Ms.Morrane: Get a car, to drive away from the killer. It doesn’t matter how. Don’t forget to mention the common line of “Why can’t I have a normal life?”
Sarah: Why can't I have a normal life
Killer (crying): After an hour of reading all her diaries since grade 5, she has a crush on no one! WAHHH! AT least I can teleport due to plot convenience
Ms.Morrane: But they crash the car, then run away.
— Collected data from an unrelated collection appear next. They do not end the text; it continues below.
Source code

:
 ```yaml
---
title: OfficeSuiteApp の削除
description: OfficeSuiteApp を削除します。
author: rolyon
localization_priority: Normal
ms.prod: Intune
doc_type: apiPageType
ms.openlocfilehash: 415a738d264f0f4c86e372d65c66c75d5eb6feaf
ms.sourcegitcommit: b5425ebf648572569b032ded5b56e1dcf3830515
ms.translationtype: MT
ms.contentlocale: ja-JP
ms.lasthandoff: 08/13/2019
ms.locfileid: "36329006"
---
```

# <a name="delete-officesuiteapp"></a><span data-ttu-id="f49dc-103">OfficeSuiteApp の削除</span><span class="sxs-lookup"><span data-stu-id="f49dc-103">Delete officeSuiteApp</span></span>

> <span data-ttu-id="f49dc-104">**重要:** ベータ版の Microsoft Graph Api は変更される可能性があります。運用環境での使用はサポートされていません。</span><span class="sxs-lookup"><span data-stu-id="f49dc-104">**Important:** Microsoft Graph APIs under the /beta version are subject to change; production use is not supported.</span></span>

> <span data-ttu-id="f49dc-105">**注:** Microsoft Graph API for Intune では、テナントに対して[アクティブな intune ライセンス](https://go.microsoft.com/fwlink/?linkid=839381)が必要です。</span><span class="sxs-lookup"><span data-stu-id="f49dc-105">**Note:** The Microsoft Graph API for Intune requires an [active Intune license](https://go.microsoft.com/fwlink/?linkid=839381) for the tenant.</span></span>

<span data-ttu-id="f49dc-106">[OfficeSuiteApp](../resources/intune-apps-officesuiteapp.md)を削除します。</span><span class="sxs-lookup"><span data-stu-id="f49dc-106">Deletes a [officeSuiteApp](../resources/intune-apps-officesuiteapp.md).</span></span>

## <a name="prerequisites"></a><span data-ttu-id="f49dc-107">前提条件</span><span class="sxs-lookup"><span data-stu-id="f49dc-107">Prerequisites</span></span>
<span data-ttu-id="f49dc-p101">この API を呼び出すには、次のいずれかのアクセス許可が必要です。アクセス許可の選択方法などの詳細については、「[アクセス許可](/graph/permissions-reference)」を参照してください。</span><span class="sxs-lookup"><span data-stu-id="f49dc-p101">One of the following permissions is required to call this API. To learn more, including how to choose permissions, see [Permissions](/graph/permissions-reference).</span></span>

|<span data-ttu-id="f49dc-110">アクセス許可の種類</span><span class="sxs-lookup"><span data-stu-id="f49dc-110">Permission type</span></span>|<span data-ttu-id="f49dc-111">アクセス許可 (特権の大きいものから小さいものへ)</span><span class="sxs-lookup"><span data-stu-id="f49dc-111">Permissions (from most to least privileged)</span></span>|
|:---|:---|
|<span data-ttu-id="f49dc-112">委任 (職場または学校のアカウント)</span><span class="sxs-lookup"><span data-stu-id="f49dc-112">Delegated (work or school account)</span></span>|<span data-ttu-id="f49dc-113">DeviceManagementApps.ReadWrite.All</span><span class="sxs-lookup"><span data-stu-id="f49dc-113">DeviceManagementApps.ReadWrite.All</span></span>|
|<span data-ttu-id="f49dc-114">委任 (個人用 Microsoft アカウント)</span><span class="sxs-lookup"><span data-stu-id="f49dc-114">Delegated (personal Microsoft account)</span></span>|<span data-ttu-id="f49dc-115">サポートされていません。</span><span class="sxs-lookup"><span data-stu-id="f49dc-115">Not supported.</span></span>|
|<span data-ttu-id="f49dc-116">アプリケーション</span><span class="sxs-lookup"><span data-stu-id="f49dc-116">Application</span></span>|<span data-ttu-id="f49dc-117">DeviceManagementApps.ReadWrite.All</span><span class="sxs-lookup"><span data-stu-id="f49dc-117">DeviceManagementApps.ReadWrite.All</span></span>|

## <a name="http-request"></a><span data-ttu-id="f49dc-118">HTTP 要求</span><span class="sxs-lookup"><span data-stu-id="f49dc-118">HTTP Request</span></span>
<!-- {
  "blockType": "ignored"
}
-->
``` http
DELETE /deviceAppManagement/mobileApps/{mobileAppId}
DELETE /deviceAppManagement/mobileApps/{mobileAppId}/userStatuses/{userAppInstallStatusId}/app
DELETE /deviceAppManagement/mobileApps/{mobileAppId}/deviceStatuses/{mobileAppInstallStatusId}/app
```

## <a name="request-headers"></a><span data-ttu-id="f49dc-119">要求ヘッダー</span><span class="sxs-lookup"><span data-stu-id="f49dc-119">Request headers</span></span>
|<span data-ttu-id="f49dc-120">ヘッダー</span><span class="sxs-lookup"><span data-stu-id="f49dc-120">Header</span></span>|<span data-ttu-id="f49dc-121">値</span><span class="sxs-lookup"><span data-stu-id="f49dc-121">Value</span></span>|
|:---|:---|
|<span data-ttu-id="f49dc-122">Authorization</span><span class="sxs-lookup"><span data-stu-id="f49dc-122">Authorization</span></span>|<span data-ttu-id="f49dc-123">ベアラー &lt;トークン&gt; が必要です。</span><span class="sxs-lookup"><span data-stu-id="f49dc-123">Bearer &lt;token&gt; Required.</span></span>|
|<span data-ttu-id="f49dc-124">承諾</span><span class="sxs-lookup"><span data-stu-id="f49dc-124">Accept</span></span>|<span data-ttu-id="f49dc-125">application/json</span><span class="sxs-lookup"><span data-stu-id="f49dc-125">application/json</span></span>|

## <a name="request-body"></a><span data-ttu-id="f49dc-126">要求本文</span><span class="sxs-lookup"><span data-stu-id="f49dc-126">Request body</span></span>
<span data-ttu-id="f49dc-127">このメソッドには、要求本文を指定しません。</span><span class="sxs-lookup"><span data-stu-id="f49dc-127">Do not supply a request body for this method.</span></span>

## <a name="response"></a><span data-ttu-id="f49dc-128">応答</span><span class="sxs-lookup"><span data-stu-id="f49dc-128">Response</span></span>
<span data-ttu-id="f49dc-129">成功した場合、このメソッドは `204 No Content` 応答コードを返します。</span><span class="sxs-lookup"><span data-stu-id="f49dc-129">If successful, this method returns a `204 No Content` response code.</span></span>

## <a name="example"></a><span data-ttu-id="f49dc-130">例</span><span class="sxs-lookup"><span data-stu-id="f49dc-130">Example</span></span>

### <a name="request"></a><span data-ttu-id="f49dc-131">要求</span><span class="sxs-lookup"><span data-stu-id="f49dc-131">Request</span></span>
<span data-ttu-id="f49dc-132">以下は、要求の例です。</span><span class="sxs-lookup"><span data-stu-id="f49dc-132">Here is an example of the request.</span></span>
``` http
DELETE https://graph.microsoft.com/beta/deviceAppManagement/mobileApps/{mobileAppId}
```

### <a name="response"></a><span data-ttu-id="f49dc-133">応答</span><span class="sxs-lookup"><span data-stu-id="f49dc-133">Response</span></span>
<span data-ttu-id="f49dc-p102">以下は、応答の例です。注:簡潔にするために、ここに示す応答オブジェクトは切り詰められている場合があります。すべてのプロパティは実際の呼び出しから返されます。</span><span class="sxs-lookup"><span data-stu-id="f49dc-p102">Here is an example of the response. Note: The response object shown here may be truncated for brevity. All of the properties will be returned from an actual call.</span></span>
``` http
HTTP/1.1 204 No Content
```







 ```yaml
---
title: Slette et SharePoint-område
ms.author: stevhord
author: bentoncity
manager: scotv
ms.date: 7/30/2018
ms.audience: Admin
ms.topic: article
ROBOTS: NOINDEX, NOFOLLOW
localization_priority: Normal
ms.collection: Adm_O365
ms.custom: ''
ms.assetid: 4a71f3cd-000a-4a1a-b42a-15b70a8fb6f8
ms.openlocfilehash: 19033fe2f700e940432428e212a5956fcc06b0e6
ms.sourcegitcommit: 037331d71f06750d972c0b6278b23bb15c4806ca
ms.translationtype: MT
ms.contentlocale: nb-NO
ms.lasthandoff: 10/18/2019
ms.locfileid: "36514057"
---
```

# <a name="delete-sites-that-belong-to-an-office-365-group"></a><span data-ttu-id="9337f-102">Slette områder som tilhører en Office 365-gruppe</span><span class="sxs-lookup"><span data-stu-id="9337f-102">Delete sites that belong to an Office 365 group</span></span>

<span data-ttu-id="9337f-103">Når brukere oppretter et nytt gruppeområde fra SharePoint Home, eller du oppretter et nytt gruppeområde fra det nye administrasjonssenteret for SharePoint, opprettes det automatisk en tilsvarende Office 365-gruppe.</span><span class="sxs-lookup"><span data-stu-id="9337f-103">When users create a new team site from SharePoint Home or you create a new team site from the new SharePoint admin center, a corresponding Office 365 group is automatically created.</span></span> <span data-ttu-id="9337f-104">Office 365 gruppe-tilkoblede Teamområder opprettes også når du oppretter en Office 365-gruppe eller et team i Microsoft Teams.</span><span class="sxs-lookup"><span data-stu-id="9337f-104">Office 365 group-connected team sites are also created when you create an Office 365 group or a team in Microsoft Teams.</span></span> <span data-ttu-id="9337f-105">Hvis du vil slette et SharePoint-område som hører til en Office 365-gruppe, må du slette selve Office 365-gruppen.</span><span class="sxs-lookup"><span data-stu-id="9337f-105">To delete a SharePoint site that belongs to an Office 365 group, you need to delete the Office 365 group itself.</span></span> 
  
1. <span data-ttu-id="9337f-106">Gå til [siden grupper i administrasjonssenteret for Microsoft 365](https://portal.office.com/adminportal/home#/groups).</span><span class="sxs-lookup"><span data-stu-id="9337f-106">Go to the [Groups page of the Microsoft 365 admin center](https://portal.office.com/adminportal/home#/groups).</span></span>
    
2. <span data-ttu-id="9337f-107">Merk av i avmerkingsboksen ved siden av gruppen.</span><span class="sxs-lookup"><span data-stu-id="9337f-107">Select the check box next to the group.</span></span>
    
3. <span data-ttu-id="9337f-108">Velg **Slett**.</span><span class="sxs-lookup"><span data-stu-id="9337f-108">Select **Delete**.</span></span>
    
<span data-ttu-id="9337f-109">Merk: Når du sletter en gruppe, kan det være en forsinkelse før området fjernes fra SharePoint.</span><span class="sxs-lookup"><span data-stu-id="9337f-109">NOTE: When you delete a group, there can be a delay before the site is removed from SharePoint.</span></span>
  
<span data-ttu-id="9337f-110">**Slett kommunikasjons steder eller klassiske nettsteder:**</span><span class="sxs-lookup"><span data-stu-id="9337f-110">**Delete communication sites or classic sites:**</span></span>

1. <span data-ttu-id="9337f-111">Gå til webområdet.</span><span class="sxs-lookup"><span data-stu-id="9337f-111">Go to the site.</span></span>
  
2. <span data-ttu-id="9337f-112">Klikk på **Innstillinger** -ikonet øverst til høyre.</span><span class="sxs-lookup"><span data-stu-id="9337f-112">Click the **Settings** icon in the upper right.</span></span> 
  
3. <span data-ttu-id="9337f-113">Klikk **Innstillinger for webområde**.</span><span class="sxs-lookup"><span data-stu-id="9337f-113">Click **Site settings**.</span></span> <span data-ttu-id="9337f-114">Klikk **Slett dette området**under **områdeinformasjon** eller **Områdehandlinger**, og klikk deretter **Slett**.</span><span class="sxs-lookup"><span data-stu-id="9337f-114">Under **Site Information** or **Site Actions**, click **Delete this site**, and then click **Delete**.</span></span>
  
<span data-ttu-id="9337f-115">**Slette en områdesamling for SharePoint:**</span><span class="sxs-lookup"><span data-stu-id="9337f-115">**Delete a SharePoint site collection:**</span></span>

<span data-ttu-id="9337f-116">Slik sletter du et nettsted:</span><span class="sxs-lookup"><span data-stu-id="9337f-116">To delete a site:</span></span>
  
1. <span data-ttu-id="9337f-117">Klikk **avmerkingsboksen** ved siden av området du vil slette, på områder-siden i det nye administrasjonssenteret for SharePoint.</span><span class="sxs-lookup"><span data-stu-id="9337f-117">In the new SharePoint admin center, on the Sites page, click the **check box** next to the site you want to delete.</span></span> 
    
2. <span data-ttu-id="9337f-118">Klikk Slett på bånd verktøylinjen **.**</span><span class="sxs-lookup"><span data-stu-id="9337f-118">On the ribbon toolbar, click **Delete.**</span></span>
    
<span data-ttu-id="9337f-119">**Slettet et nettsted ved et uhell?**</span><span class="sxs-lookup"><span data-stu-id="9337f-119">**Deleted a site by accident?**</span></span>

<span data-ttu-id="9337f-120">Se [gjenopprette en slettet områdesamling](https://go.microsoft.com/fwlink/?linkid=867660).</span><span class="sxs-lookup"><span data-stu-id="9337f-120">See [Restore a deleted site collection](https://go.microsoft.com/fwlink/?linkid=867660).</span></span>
Sarah: Oh no. Due to lazy writing, we crashed the car! Come on. I think I know a place where we can hide. It’s a dark creepy forest that several people have been murdered in.
Mika: Good idea!
Sarah: Let’s stick together
THEY RUN INTO THE FOREST & FALL OFF A CLIFF
Sarah: Oh no! We’re now falling off a cliff & all heading in separate directions
Ms.Morrane: 12. Add a scene where the characters split up and they get hunted one by one, oh & casually mention never go in the woods, but they go anyway.
Sarah: Okay killer! Wherever you are, you may have a crush on me, but I don’t, so come out & face me. Oh & um when you kill me try to make it quick.
THEY GET CRUSHED BY BOULDER & DIE
Ms.Morrane: And since number 13 is bad luck, everyone else in your film gets murdered, except Miss. Sabzevari, she’s Immortal cause she knows square roots. This is why you should never make or watch a horror movie, they suck. Oh & kids if you learn what a square root is, you’ll be Immortal.